Used in Polymer Industry:
1,6-Hexanediol divinyl ether is used as a crosslinking agent in polymerization processes for enhancing the mechanical properties and stability of the resulting polymers. Its ability to form covalent bonds with other monomers contributes to the creation of three-dimensional networks within polymers, improving their overall performance.
Used in Specialty Polymers and Copolymers Preparation:
As a monomer, 1,6-hexanediol divinyl ether is utilized in the synthesis of specialty polymers and copolymers that possess unique properties tailored for specific applications. Its reactivity allows for the development of materials with tailored characteristics, such as improved thermal stability, chemical resistance, and mechanical strength.
Used in Solvent Applications:
1,6-Hexanediol divinyl ether serves as a solvent in various chemical processes due to its ability to dissolve a wide range of substances. Its solubility properties make it suitable for use in formulations that require the dissolution of specific compounds for further reactions or applications.
Used as an Intermediate in Organic Synthesis:
In the synthesis of other organic compounds, 1,6-hexanediol divinyl ether acts as an intermediate. Its reactive nature allows it to participate in multiple chemical reactions, contributing to the formation of a variety of end products in the organic chemistry field.
Safety Precautions:
Given its reactive nature, 1,6-hexanediol divinyl ether should be handled with care to prevent skin and eye irritation. It is also harmful if swallowed or inhaled, necessitating proper safety measures during its use, storage, and disposal.
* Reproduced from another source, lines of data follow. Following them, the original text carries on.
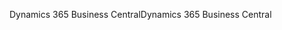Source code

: <span data-ttu-id="c2830-101">Dynamics 365 Business Central</span><span class="sxs-lookup"><span data-stu-id="c2830-101">Dynamics 365 Business Central</span></span>
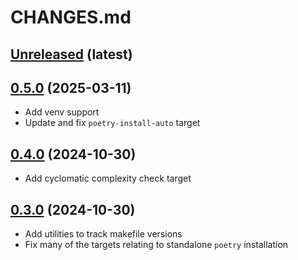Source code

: # CHANGES.md

[Unreleased](https://github.com/RolnickLab/lab-advanced-template/tree/main) (latest)
-------------------------------------------------------------------------------------

[//]: # (New changes here in list form)

[0.5.0](https://github.com/RolnickLab/lab-advanced-template/tree/makefile-0.5.0) (2025-03-11)
-------------------------------------------------------------------------------------
* Add venv support
* Update and fix `poetry-install-auto` target

[0.4.0](https://github.com/RolnickLab/lab-advanced-template/tree/makefile-0.4.0) (2024-10-30)
-------------------------------------------------------------------------------------

* Add cyclomatic complexity check target

[0.3.0](https://github.com/RolnickLab/lab-advanced-template/tree/makefile-0.3.0) (2024-10-30)
-------------------------------------------------------------------------------------

* Add utilities to track makefile versions
* Fix many of the targets relating to standalone `poetry` installation

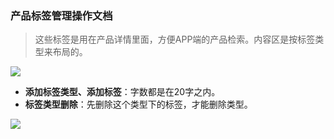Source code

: ﻿<link href="/css/erp_docs.css?v=@ViewBag.Version" rel="stylesheet" />

### 产品标签管理操作文档
>这些标签是用在产品详情里面，方便APP端的产品检索。内容区是按标签类型来布局的。
<img src="/docs/product/images/pro013.jpg" />

- **添加标签类型、添加标签**：字数都是在20字之内。
- **标签类型删除**：先删除这个类型下的标签，才能删除类型。
<img src="/docs/product/images/pro012.jpg" />
 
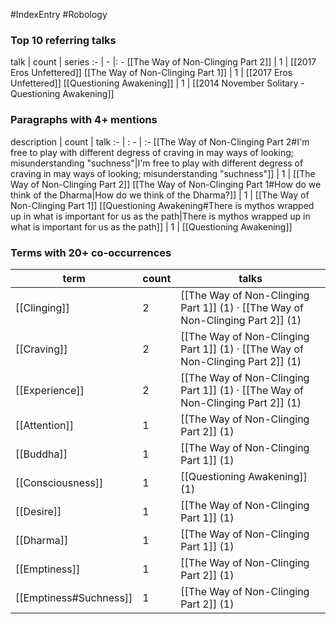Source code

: #IndexEntry #Robology

### Top 10 referring talks
talk | count | series
:- | - |: -
[[The Way of Non-Clinging Part 2]] | 1 | [[2017 Eros Unfettered]]
[[The Way of Non-Clinging Part 1]] | 1 | [[2017 Eros Unfettered]]
[[Questioning Awakening]] | 1 | [[2014 November Solitary - Questioning Awakening]]

### Paragraphs with 4+ mentions
description | count | talk
:- | : - | :-
[[The Way of Non-Clinging Part 2#I'm free to play with different degress of craving in may ways of looking; misunderstanding "suchness"\|I'm free to play with different degress of craving in may ways of looking; misunderstanding "suchness"]] | 1 | [[The Way of Non-Clinging Part 2]]
[[The Way of Non-Clinging Part 1#How do we think of the Dharma\|How do we think of the Dharma?]] | 1 | [[The Way of Non-Clinging Part 1]]
[[Questioning Awakening#There is mythos wrapped up in what is important for us as the path\|There is mythos wrapped up in what is important for us as the path]] | 1 | [[Questioning Awakening]]

### Terms with 20+ co-occurrences
term | count | talks
-|-|-
[[Clinging]] | 2 | <span class="counts">[[The Way of Non-Clinging Part 1]] (1) · [[The Way of Non-Clinging Part 2]] (1)</span> 
[[Craving]] | 2 | <span class="counts">[[The Way of Non-Clinging Part 1]] (1) · [[The Way of Non-Clinging Part 2]] (1)</span> 
[[Experience]] | 2 | <span class="counts">[[The Way of Non-Clinging Part 1]] (1) · [[The Way of Non-Clinging Part 2]] (1)</span> 
[[Attention]] | 1 | <span class="counts">[[The Way of Non-Clinging Part 2]] (1)</span> 
[[Buddha]] | 1 | <span class="counts">[[The Way of Non-Clinging Part 1]] (1)</span> 
[[Consciousness]] | 1 | <span class="counts">[[Questioning Awakening]] (1)</span> 
[[Desire]] | 1 | <span class="counts">[[The Way of Non-Clinging Part 1]] (1)</span> 
[[Dharma]] | 1 | <span class="counts">[[The Way of Non-Clinging Part 1]] (1)</span> 
[[Emptiness]] | 1 | <span class="counts">[[The Way of Non-Clinging Part 2]] (1)</span> 
[[Emptiness#Suchness]] | 1 | <span class="counts">[[The Way of Non-Clinging Part 2]] (1)</span> 

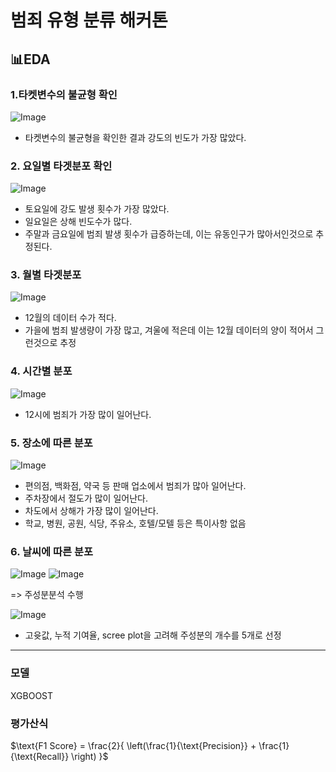 # 범죄 유형 분류 해커톤

## 📊EDA
### 1.타켓변수의 불균형 확인
![Image](https://github.com/user-attachments/assets/409561ed-e121-4862-9691-fffff3630eb4)

- 타켓변수의 불균형을 확인한 결과 강도의 빈도가 가장 많았다.

### 2. 요일별 타겟분포 확인   
![Image](https://github.com/user-attachments/assets/39a8425c-b722-43e7-b1a3-ae3fa6fd46ce)

- 토요일에 강도 발생 횟수가 가장 많았다.
- 일요일은 상해 빈도수가 많다.
- 주말과 금요일에 범죄 발생 횟수가 급증하는데, 이는 유동인구가 많아서인것으로 추정된다.

### 3. 월별 타겟분포
![Image](https://github.com/user-attachments/assets/4c5d0c9d-49bd-4f1d-a668-86bd2b4e1a67)
- 12월의 데이터 수가 적다.
- 가을에 범죄 발생량이 가장 많고, 겨울에 적은데 이는 12월 데이터의 양이 적어서 그런것으로 추정

### 4. 시간별 분포
   ![Image](https://github.com/user-attachments/assets/d29bd6cb-b19b-4aa4-b319-90eff0365bd3)
- 12시에 범죄가 가장 많이 일어난다.

### 5. 장소에 따른 분포
![Image](https://github.com/user-attachments/assets/5e7e2b83-4ec6-402b-b780-a396fe28fbfa)
- 편의점, 백화점, 약국 등 판매 업소에서 범죄가 많아 일어난다.
- 주차장에서 절도가 많이 일어난다.
- 차도에서 상해가 가장 많이 일어난다.
- 학교, 병원, 공원, 식당, 주유소, 호텔/모텔 등은 특이사항 없음

### 6. 날씨에 따른 분포

![Image](https://github.com/user-attachments/assets/16933781-e077-4a1f-ba65-efcba25a963f)
![Image](https://github.com/user-attachments/assets/154a83e6-7d70-4f38-a43a-7903c6945a0e)

=> 주성분분석 수행

![Image](https://github.com/user-attachments/assets/2e5c2738-f542-4ddc-bb13-8061e3f8d90c)
- 고윳값, 누적 기여율, scree plot을 고려해 주성분의 개수를 5개로 선정 
---
### 모델
XGBOOST
### 평가산식
$\text{F1 Score} = \frac{2}{ \left(\frac{1}{\text{Precision}} + \frac{1}{\text{Recall}} \right) }$
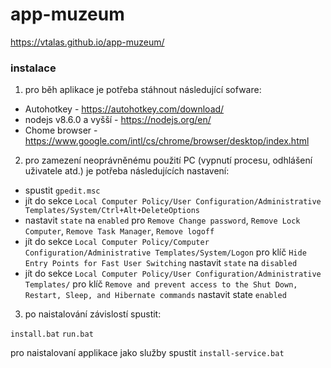 # app-muzeum

https://vtalas.github.io/app-muzeum/


### instalace

1. pro běh aplikace je potřeba stáhnout následující sofware: 

- Autohotkey - https://autohotkey.com/download/
- nodejs v8.6.0 a vyšší - https://nodejs.org/en/
- Chome browser - https://www.google.com/intl/cs/chrome/browser/desktop/index.html

2. pro zamezení neoprávněnému použití PC (vypnutí procesu, odhlášení uživatele atd.) je potřeba následujících nastavení:

 - spustit `gpedit.msc`
 - jít do sekce `Local Computer Policy/User Configuration/Administrative Templates/System/Ctrl+Alt+DeleteOptions`
 - nastavit `state` na `enabled`  pro `Remove Change password`, `Remove Lock Computer`, `Remove Task Manager`, `Remove logoff` 
 - jít do sekce `Local Computer Policy/Computer Configuration/Administrative Templates/System/Logon` pro klíč `Hide Entry Points for Fast User Switching` nastavit `state` na `disabled`
 - jít do sekce `Local Computer Policy/User Configuration/Administrative Templates/` pro klíč `Remove and prevent access to the Shut Down, Restart, Sleep, and Hibernate commands` nastavit state `enabled`

3. po naistalování závislostí spustit:

`install.bat`
`run.bat`   

pro naistalovaní applikace jako služby spustit `install-service.bat`

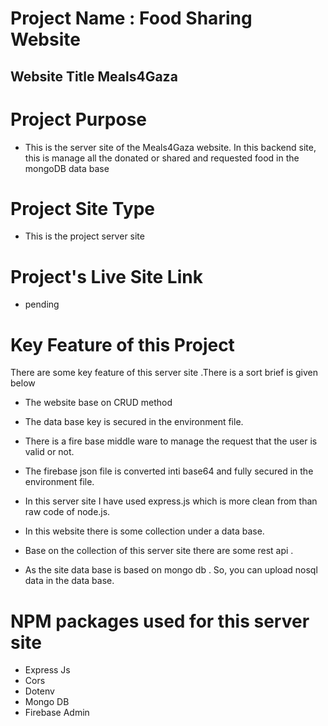 # Project Name : Food Sharing Website

## Website Title Meals4Gaza

# Project Purpose

- This is the server site of the Meals4Gaza website. In this backend site, this is manage all the donated or shared and requested food in the mongoDB data base

# Project Site Type

- This is the project server site

# Project's Live Site Link

- pending

# Key Feature of this Project

There are some key feature of this server site .There is a sort brief is given below

- The website base on CRUD method

- The data base key is secured in the environment file.

- There is a fire base middle ware to manage the request that the user is valid or not.

- The firebase json file is converted inti base64 and fully secured in the environment file.

- In this server site I have used express.js which is more clean from than raw code of node.js.

- In this website there is some collection under a data base.

- Base on the collection of this server site there are some rest api .

- As the site data base is based on mongo db . So, you can upload nosql data in the data base.

# NPM packages used for this server site

- Express Js
- Cors
- Dotenv
- Mongo DB
- Firebase Admin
InChI:InChI=1/C10H18O2/c1-3-11-9-7-5-6-8-10-12-4-2/h3-4H,1-2,5-10H2

Upstream product

• 629-11-8 1,6-hexanediol 
• 108-05-4 vinyl acetate 
• 111-34-2 -butyl vinyl ether 
• 109-92-2 ethyl vinyl ether 
• 74-86-2 acetylene 

Downstream Products

• 1411984-91-2 2-(6-[2-(diphenethylphosphoroselenoyl)ethoxy]hexyloxy)ethyl(diphenethyl)phosphine selenide 
• 1411984-82-1 2-(6-[2-(diphenethylphosphorothioyl)ethoxy]hexyloxy)ethyl(diphenethyl)phosphine sulfide 
• 1355021-74-7 1,6-bis(1-(2-formylaminophenoxy)ethoxy)hexane 

Relevant articles and documents

Reductive C-O, C-N, and C-S Cleavage by a Zirconium Catalyzed Hydrometalation/β-Elimination Approach

A zirconium catalyzed reductive cleavage of Csp3 and Csp2 carbon-heteroatom bonds is reported that makes use of a tethered alkene functionality as a traceless directing group. The reaction is successfully demonstrated on C-O, C-N, and C-S bonds and proposed to proceed via a hydrozirconation/β-heteroatom elimination sequence of an in situ formed zirconium hydride catalyst. The positional isomerization of the catalyst further enables the cleavage of homoallylic ethers and the removal of terminal allyl and propargyl groups.

Au(I) complexes-catalyzed transfer vinylation of alcohols and carboxylic acids

Au(I) complexes-catalyzed transfer vinylation of alcohols and carboxylic acids has been achieved. The catalyst system consists of 2 mol % AuClPPh3 and 2 mol % AgOAc. Primary alcohols and secondary alcohols were converted into corresponding vinyl ethers in good yield (64-93%); however, tertiary alcohols showed poor reactivities. Carboxylic acids were also transformed into corresponding vinyl esters in good yield (78-96%).

Synthesis of allyl and alkyl vinyl ethers using an in situ prepared air-stable palladium catalyst. Efficient transfer vinylation of primary, secondary, and tertiary alcohols

An air-stable palladium catalyst formed in situ from commercially available components efficiently catalyzed the transfer vinylation between butyl vinyl ether and various allyl and alkyl alcohols to give the corresponding allyl and alkyl vinyl ethers in 61-98% yield in a single step.